Old Egyptian Courthouse
This strange example of the Egyptian Revival architecture trend now holds Mardi Gras floats.
Located in the Irish Channel neighborhood between a welding facility and traditional shotgun homes is a strange Egyptian edifice. Its architectural details and motifs give a not-so-subtle nod to the great monuments of an ancient city thousands of miles away.
Built in 1834, this is the site of the original courthouse and prison for the short-lived town of Lafayette. The winged suns adorning its exterior represent protection, which is appropriate for a courthouse. It’s an exquisite example of the Egyptian Revival trend that gained traction in the 19th century.
The former courthouse is one of the oldest buildings in the Irish Channel of New Orleans. Its current shape comes from a 1843 redesign by famed architect James Gallier, though it was sold by 1852 for demolition. Thankfully it survived, and in its nearly 200 years of existence, the building has held as a courthouse, prison, public market, and government offices.

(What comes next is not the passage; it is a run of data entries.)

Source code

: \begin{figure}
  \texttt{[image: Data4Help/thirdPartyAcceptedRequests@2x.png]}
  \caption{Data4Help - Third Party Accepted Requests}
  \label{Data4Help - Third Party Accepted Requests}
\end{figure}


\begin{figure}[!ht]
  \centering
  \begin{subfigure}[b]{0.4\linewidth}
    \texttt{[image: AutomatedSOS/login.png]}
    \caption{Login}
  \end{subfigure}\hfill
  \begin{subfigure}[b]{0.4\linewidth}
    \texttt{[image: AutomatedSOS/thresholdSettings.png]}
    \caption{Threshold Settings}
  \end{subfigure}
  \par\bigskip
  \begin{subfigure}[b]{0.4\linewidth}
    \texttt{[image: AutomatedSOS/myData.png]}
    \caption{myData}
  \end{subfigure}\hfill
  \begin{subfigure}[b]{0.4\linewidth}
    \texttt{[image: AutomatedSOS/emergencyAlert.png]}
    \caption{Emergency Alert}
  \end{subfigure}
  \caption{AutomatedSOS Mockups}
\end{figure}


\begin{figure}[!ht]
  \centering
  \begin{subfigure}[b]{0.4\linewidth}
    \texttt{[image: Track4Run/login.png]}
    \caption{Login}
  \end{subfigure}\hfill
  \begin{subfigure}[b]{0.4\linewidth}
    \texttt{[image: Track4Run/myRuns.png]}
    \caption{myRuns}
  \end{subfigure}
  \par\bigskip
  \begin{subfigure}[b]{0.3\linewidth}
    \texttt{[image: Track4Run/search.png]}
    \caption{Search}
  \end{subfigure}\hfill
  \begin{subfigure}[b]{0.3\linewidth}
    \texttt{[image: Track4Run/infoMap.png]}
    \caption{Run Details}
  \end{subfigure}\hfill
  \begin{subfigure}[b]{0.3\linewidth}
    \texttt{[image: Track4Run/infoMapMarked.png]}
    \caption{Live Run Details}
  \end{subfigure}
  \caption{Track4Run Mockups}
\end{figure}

Today, it holds the floats for the Mardi Gras Krewe of Babylon. Every year, the Knights of Babylon present the first evening parade on the Thursday prior to Fat Tuesday, followed by a lavish ball.
Know Before You Go
The building is currently for sale! The building was formerly operated as the Knights of Babylon Den, and not open to the public. Though you can't get inside, you can still admire its exterior architectural details. The building is five blocks from Magazine Street, which is popular for dining and shopping.